◆ Work to be completed ◆
Each line below should be quoted exactly, please.

Collected data:
══════

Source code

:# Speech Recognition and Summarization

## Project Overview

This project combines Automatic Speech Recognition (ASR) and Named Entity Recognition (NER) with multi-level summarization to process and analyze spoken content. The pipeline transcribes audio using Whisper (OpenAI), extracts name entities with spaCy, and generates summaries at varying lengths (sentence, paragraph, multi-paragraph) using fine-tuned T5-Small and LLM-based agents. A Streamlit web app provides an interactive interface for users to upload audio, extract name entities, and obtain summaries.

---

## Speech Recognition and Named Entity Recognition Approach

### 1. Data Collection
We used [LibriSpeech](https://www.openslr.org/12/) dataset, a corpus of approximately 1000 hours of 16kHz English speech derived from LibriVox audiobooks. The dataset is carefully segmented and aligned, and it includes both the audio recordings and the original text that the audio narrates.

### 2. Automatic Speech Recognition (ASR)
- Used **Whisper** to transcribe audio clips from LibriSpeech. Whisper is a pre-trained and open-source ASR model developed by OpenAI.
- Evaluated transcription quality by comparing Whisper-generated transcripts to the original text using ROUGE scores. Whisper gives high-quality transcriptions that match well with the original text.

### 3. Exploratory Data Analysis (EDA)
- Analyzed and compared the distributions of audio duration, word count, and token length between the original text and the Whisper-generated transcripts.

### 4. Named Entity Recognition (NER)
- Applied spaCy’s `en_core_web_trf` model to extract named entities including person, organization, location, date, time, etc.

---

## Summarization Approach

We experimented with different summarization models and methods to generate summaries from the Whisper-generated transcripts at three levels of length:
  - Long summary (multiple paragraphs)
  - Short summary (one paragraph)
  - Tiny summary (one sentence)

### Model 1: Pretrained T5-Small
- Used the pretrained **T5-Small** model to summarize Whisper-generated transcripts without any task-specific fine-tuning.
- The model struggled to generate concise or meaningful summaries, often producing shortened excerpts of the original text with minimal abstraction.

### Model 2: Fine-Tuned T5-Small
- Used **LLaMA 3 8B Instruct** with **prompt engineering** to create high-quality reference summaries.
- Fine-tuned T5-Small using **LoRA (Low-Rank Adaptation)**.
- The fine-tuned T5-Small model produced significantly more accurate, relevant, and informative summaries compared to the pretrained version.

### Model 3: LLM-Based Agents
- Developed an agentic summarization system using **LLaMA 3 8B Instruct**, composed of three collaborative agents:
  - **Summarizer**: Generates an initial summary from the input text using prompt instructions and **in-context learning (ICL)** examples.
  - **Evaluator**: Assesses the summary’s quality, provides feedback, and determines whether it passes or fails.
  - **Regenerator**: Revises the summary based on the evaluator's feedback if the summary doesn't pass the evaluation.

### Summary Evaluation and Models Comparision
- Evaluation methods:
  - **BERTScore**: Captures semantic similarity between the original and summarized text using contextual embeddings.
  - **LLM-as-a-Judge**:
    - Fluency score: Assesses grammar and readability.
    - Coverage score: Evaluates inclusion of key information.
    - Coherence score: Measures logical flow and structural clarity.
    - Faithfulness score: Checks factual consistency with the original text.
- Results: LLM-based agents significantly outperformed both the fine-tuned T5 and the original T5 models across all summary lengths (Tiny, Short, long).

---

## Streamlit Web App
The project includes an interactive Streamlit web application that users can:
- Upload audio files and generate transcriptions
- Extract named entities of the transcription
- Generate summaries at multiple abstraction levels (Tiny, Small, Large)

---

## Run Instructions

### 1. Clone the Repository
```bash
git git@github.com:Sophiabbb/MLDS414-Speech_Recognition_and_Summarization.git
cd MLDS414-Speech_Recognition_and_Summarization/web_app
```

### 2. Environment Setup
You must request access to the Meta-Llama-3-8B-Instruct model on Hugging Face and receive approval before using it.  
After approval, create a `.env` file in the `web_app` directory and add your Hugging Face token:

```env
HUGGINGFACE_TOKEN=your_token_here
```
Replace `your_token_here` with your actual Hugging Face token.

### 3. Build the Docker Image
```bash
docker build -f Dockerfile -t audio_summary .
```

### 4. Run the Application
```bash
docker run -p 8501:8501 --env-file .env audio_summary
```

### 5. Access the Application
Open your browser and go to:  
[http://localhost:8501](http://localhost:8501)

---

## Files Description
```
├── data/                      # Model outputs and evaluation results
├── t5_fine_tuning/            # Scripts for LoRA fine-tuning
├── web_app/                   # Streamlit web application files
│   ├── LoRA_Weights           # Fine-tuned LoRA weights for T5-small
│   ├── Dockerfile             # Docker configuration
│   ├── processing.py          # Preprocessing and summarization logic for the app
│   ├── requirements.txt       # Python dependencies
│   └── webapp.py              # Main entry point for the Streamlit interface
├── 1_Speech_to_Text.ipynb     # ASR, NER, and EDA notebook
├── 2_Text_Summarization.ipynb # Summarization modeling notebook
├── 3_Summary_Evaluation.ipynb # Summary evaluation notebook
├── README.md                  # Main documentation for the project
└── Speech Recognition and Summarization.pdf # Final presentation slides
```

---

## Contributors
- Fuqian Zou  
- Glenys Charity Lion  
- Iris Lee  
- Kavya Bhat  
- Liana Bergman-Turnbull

══════

◆ Output below ◆
Source code

:# Speech Recognition and Summarization

## Project Overview

This project combines Automatic Speech Recognition (ASR) and Named Entity Recognition (NER) with multi-level summarization to process and analyze spoken content. The pipeline transcribes audio using Whisper (OpenAI), extracts name entities with spaCy, and generates summaries at varying lengths (sentence, paragraph, multi-paragraph) using fine-tuned T5-Small and LLM-based agents. A Streamlit web app provides an interactive interface for users to upload audio, extract name entities, and obtain summaries.

---

## Speech Recognition and Named Entity Recognition Approach

### 1. Data Collection
We used [LibriSpeech](https://www.openslr.org/12/) dataset, a corpus of approximately 1000 hours of 16kHz English speech derived from LibriVox audiobooks. The dataset is carefully segmented and aligned, and it includes both the audio recordings and the original text that the audio narrates.

### 2. Automatic Speech Recognition (ASR)
- Used **Whisper** to transcribe audio clips from LibriSpeech. Whisper is a pre-trained and open-source ASR model developed by OpenAI.
- Evaluated transcription quality by comparing Whisper-generated transcripts to the original text using ROUGE scores. Whisper gives high-quality transcriptions that match well with the original text.

### 3. Exploratory Data Analysis (EDA)
- Analyzed and compared the distributions of audio duration, word count, and token length between the original text and the Whisper-generated transcripts.

### 4. Named Entity Recognition (NER)
- Applied spaCy’s `en_core_web_trf` model to extract named entities including person, organization, location, date, time, etc.

---

## Summarization Approach

We experimented with different summarization models and methods to generate summaries from the Whisper-generated transcripts at three levels of length:
  - Long summary (multiple paragraphs)
  - Short summary (one paragraph)
  - Tiny summary (one sentence)

### Model 1: Pretrained T5-Small
- Used the pretrained **T5-Small** model to summarize Whisper-generated transcripts without any task-specific fine-tuning.
- The model struggled to generate concise or meaningful summaries, often producing shortened excerpts of the original text with minimal abstraction.

### Model 2: Fine-Tuned T5-Small
- Used **LLaMA 3 8B Instruct** with **prompt engineering** to create high-quality reference summaries.
- Fine-tuned T5-Small using **LoRA (Low-Rank Adaptation)**.
- The fine-tuned T5-Small model produced significantly more accurate, relevant, and informative summaries compared to the pretrained version.

### Model 3: LLM-Based Agents
- Developed an agentic summarization system using **LLaMA 3 8B Instruct**, composed of three collaborative agents:
  - **Summarizer**: Generates an initial summary from the input text using prompt instructions and **in-context learning (ICL)** examples.
  - **Evaluator**: Assesses the summary’s quality, provides feedback, and determines whether it passes or fails.
  - **Regenerator**: Revises the summary based on the evaluator's feedback if the summary doesn't pass the evaluation.

### Summary Evaluation and Models Comparision
- Evaluation methods:
  - **BERTScore**: Captures semantic similarity between the original and summarized text using contextual embeddings.
  - **LLM-as-a-Judge**:
    - Fluency score: Assesses grammar and readability.
    - Coverage score: Evaluates inclusion of key information.
    - Coherence score: Measures logical flow and structural clarity.
    - Faithfulness score: Checks factual consistency with the original text.
- Results: LLM-based agents significantly outperformed both the fine-tuned T5 and the original T5 models across all summary lengths (Tiny, Short, long).

---

## Streamlit Web App
The project includes an interactive Streamlit web application that users can:
- Upload audio files and generate transcriptions
- Extract named entities of the transcription
- Generate summaries at multiple abstraction levels (Tiny, Small, Large)

---

## Run Instructions

### 1. Clone the Repository
```bash
git git@github.com:Sophiabbb/MLDS414-Speech_Recognition_and_Summarization.git
cd MLDS414-Speech_Recognition_and_Summarization/web_app
```

### 2. Environment Setup
You must request access to the Meta-Llama-3-8B-Instruct model on Hugging Face and receive approval before using it.  
After approval, create a `.env` file in the `web_app` directory and add your Hugging Face token:

```env
HUGGINGFACE_TOKEN=your_token_here
```
Replace `your_token_here` with your actual Hugging Face token.

### 3. Build the Docker Image
```bash
docker build -f Dockerfile -t audio_summary .
```

### 4. Run the Application
```bash
docker run -p 8501:8501 --env-file .env audio_summary
```

### 5. Access the Application
Open your browser and go to:  
[http://localhost:8501](http://localhost:8501)

---

## Files Description
```
├── data/                      # Model outputs and evaluation results
├── t5_fine_tuning/            # Scripts for LoRA fine-tuning
├── web_app/                   # Streamlit web application files
│   ├── LoRA_Weights           # Fine-tuned LoRA weights for T5-small
│   ├── Dockerfile             # Docker configuration
│   ├── processing.py          # Preprocessing and summarization logic for the app
│   ├── requirements.txt       # Python dependencies
│   └── webapp.py              # Main entry point for the Streamlit interface
├── 1_Speech_to_Text.ipynb     # ASR, NER, and EDA notebook
├── 2_Text_Summarization.ipynb # Summarization modeling notebook
├── 3_Summary_Evaluation.ipynb # Summary evaluation notebook
├── README.md                  # Main documentation for the project
└── Speech Recognition and Summarization.pdf # Final presentation slides
```

---

## Contributors
- Fuqian Zou  
- Glenys Charity Lion  
- Iris Lee  
- Kavya Bhat  
- Liana Bergman-Turnbull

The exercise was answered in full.